We compared the familiar distance-ring model from (Koester 2008) with a novel model counting the number of watersheds (ridge lines) crossed by the subject, and a combined model where the statistics are recalculated using both distances and #watersheds crossed.

The combined watershed-distance model slightly but solidly outperformed the standard distance-ring model. Watersheds alone did not.
Scores for distance-ring, watershed, and combined models, where random maps score 0 and perfect maps score 1.  The combined watershed-distance model slightly outperformed the standard distance-ring model. Watersheds alone did not.

The familiar distance-ring model did much better than the watershed alone, though we admit it is not a fair fight: as any Incident Commander knows, the distance-ring model has different statistics for each lost-person type.
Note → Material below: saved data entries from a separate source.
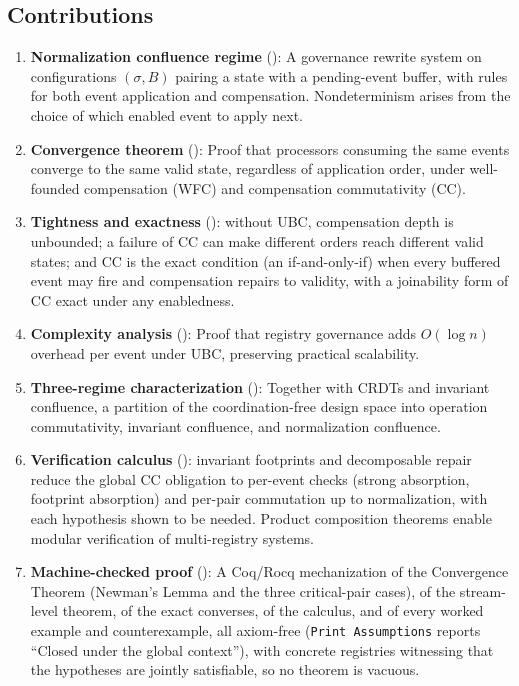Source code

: \documentclass[11pt,a4paper]{article}
\theoremstyle{plain}
\theoremstyle{definition}
\theoremstyle{remark}
\begin{document}
\subsection{Contributions}

\begin{enumerate}[leftmargin=*,nosep]
\item \textbf{Normalization confluence regime} (): A
  governance rewrite system on configurations $(\sigma, B)$ pairing a state
  with a pending-event buffer, with rules for both event application and
  compensation.  Nondeterminism arises from the choice of which enabled event
  to apply next.
\item \textbf{Convergence theorem} (): Proof that
  processors consuming the same events converge to the same valid state,
  regardless of application order, under well-founded compensation (WFC) and
  compensation commutativity (CC).
\item \textbf{Tightness and exactness} (): without UBC,
  compensation depth is unbounded; a failure of CC can make different orders
  reach different valid states; and CC is the exact condition (an
  if-and-only-if) when every buffered event may fire and compensation repairs
  to validity, with a joinability form of CC exact under any enabledness.
\item \textbf{Complexity analysis} (): Proof that
  registry governance adds $O(\log n)$ overhead per event under UBC,
  preserving practical scalability.
\item \textbf{Three-regime characterization} ():
  Together with CRDTs and invariant confluence, a partition of the
  coordination-free design space into operation commutativity, invariant
  confluence, and normalization confluence.
\item \textbf{Verification calculus} (): invariant
  footprints and decomposable repair reduce the global CC obligation to
  per-event checks (strong absorption, footprint absorption) and per-pair
  commutation up to normalization, with each hypothesis shown to be needed.
  Product composition theorems enable modular verification of multi-registry
  systems.
\item \textbf{Machine-checked proof} (): A Coq/Rocq
  mechanization of the Convergence Theorem (Newman's Lemma and the three
  critical-pair cases), of the stream-level theorem, of the exact converses,
  of the calculus, and of every worked example and counterexample, all
  axiom-free (\texttt{Print Assumptions} reports ``Closed under the global
  context''), with concrete registries witnessing that the hypotheses are
  jointly satisfiable, so no theorem is vacuous.
\end{enumerate}
\end{document}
In contrast, the watershed model has only been learned for hikers, though we apply it to all cases.

However, although watersheds by themselves are much worse, the combined model slightly outperforms the distance-ring model. Yes, the effect is statistically significant, but it is not very large: about 3 absolute percentage points, about 13% of the possible gain.  On the other hand, four such gains would yield more than 50% of the possible improvement.

But the point of the paper is not to argue for any of these simple models, but to present MapScore as a method for comparing models by testing the probability maps they generate on actual historical cases from ISRID, and to provide baseline numbers to beat.

Detail of the probability map for the Combined model, showing both distance rings and watershed boundaries.
Detail of the probability map for the Combined model, showing both distance rings and watershed boundaries.

Credits and Copies

The citation is:

Sava, E., Twardy, C., Koester, R., & Sonwalkar, M. (2015). Evaluating Lost Person Behavior Models. Transactions in GIS.  In press.
PDF, Figures, Data ]
Most of the analysis and ArcGIS wrangling was done by GIS student Elena Sava during her 4th year undergraduate and 1st year graduate studies in Geography and Geoinformation Systems at Mason.  Elena is now working on her Ph.D. at Penn State.  Dr. Mukul Sonwalkar helped with advanced ArcGIS scripting and final editing.  Bob Koester (nearly Dr.) provided the ISRID data, guided the analyses, and helped with the final writing. I advised throughout.
The MapScore website was created by Nathan Jones and has been maintained and updated by Nick Clark, Jonathan Lee, and Hardhik Nadella. Original funding for MapScore came from an NSF REU grant through Brigham Young University.

Author: ctwardy

Charles Twardy started the SARBayes project at Monash University in 2000. Work at Monash included SORAL, the Australian Lost Person Behavior Study, AGM-SAR, and Probability Mapper. At George Mason University, he added the MapScore project and related work. More generally, he works on evidence and inference with a special interest in causal models, Bayesian networks, and Bayesian search theory, especially the analysis and prediction of lost person behavior. From 2011-2015, Charles led the DAGGRE & SciCast combinatorial prediction market projects at George Mason University, and has recently joined NTVI Federal as a data scientist supporting the Defense Suicide Prevention Office. Charles received a Dual Ph.D. in History & Philosophy of Science and Cognitive Science from Indiana University, followed by a postdoc in machine learning at Monash.

3 thoughts on “Forthcoming MapScore Paper!”

  1. See also the earlier post about subsequent work on the Lognormal distance model.

    The Conditional Lognormal model clearly outperformed all of these. Note that all the scores in the Tr.GIS article are higher than those in the Lognormal blog post. The reason is that the tests in the article are based on N=376 cases, but for the Lognormal work, we added 48 more cases, for N=424. The new cases were generally harder.